Turbulent drag in a rotating frame

TL;DR

This study investigates how rotation affects turbulent drag in fluids, revealing significant drag reduction linked to flow two-dimensionalization and inertial wave interactions, supported by experimental torque measurements and flow visualization.

Contribution

It demonstrates a substantial reduction in turbulent drag with increasing rotation rate and links this to flow two-dimensionalization and inertial wave dynamics, providing new insights into rotating turbulence.

Findings

Drag reduces to 12% of non-rotating values at high rotation rates

Drag coefficient scales approximately as the Rossby number

Flow becomes more two-dimensional with increased rotation

Abstract

What is the turbulent drag force experienced by an object moving in a rotating fluid?
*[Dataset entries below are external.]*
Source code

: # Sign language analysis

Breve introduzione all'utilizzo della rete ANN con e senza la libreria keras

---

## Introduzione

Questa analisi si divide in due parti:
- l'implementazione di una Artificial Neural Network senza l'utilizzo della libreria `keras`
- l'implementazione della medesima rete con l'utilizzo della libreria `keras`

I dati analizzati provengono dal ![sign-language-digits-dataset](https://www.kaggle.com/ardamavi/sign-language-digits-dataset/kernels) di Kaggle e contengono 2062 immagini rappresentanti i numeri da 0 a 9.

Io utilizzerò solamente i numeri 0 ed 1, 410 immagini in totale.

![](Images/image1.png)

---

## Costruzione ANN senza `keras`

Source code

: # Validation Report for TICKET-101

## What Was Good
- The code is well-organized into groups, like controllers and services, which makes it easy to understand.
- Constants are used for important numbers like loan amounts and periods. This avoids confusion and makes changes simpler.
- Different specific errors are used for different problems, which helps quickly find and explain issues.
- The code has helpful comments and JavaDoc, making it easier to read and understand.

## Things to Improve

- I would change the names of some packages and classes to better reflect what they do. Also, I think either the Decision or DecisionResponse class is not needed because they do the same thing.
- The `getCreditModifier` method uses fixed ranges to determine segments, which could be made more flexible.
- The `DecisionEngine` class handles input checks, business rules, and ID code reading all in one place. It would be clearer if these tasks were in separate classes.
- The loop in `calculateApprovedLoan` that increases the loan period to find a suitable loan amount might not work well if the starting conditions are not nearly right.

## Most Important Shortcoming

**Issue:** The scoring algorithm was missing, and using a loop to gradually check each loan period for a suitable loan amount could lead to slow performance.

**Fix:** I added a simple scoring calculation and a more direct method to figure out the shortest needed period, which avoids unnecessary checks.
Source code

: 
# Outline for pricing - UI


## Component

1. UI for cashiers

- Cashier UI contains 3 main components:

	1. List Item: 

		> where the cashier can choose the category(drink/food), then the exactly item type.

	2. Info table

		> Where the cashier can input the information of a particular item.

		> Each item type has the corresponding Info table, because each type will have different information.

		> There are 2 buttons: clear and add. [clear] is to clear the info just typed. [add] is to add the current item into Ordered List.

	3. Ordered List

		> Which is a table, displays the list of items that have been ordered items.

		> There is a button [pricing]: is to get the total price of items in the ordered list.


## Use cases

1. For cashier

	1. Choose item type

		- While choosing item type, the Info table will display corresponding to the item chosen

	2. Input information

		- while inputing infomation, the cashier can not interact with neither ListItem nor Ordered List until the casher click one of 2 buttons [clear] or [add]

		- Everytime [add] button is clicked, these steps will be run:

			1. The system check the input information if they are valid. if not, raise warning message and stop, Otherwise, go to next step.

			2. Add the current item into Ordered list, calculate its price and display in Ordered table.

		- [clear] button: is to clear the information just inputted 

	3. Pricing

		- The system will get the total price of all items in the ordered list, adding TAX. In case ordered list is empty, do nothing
This open and fundamental question can be addressed by measuring the torque needed to drive an impeller at constant angular velocity $\omega$ in a water tank mounted on a platform rotating at a rate $\Omega$. We report a dramatic reduction in drag as $\Omega$ increases, down to values as low as $12$\% of the non-rotating drag. At small Rossby number $Ro = \omega/\Omega$, the decrease in drag coefficient $K$ follows the approximate scaling law $K \sim Ro$, which is predicted in the framework of nonlinear inertial wave interactions and weak-turbulence theory. However, stereoscopic particle image velocimetry measurements indicate that this drag reduction rather originates from a weakening of the turbulence intensity in line with the two-dimensionalization of the large-scale flow.